503 Uncovering Potential Dynamical Pathways from Planetary Scales to Regional Extreme Weather Events

Tuesday, 24 January 2017
Robert X. Black, Georgia Institute of Technology, Atlanta, GA; and Z. Xie and Y. Deng

Weather extremes (WEs) such as cold waves, heat waves, floods and droughts have major regional impacts. Although planetary-scale climate modes (PCMs) such as El-Nino Southern Oscillation or the Pacific Decadal Oscillation affect WE likelihood, planetary-scale forcing alone is largely inadequate in creating WEs and intermediate large-scale pathways (e.g., via atmospheric blocking, cyclones, or polar anticyclones) are required for WE occurrence. We review a new diagnostic research approach to comprehensively assess the phenomenological nature and large-scale organization of, and mechanistic pathways for, temperature and precipitation extremes.

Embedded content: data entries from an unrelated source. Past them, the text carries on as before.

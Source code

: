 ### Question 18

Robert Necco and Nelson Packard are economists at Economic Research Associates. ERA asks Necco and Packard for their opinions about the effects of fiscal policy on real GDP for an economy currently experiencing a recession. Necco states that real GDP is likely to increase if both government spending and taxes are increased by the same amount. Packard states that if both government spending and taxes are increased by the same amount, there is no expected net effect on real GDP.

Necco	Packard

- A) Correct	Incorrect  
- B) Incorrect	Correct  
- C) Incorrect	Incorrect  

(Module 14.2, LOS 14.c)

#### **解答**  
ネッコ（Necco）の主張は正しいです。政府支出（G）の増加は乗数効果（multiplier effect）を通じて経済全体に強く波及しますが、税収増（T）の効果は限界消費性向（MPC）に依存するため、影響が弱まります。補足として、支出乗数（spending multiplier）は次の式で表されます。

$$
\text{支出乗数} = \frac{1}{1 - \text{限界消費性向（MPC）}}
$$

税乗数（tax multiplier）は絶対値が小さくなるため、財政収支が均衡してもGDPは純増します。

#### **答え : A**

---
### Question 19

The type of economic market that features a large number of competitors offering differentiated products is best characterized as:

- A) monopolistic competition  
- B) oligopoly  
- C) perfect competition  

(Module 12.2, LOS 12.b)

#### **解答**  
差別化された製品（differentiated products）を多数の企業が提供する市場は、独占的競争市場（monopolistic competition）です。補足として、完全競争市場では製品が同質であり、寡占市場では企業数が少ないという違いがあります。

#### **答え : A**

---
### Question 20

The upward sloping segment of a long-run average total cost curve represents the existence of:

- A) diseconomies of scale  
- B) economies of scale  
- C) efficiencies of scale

This new diagnostic approach is two-pronged and merges a “bottom-up” analysis of large-scale circulation structures associated with WEs with a new parallel objective analysis of planetary-wave structures. A key distinction with prior research is the lack of a-priori assumptions on how the larger-scale circulation arises (e.g., via external forcing).  To illustrate this approach, we focus on the behavior of winter cold waves. Reanalysis data is used to construct an updated analysis of US cold waves stressing (a) regional frequency, intensity and structure, (b) objective characterization of associated large-scale meteorological patterns (LMPs) and (c) isolation of mechanistic pathways among PCMs, LMPs and WEs. In the latter, dynamical inferences are derived from the application of multi-scale diagnostic tools based upon wave activity and energy. Processes considered include anomalous boundary forcing, large-scale flow instability and multi-scale interactions. Our observational analysis provides statistical, synoptic and dynamic metrics to be used for the purpose of model validation. To this end, preliminary results for parallel historical model simulations are also presented.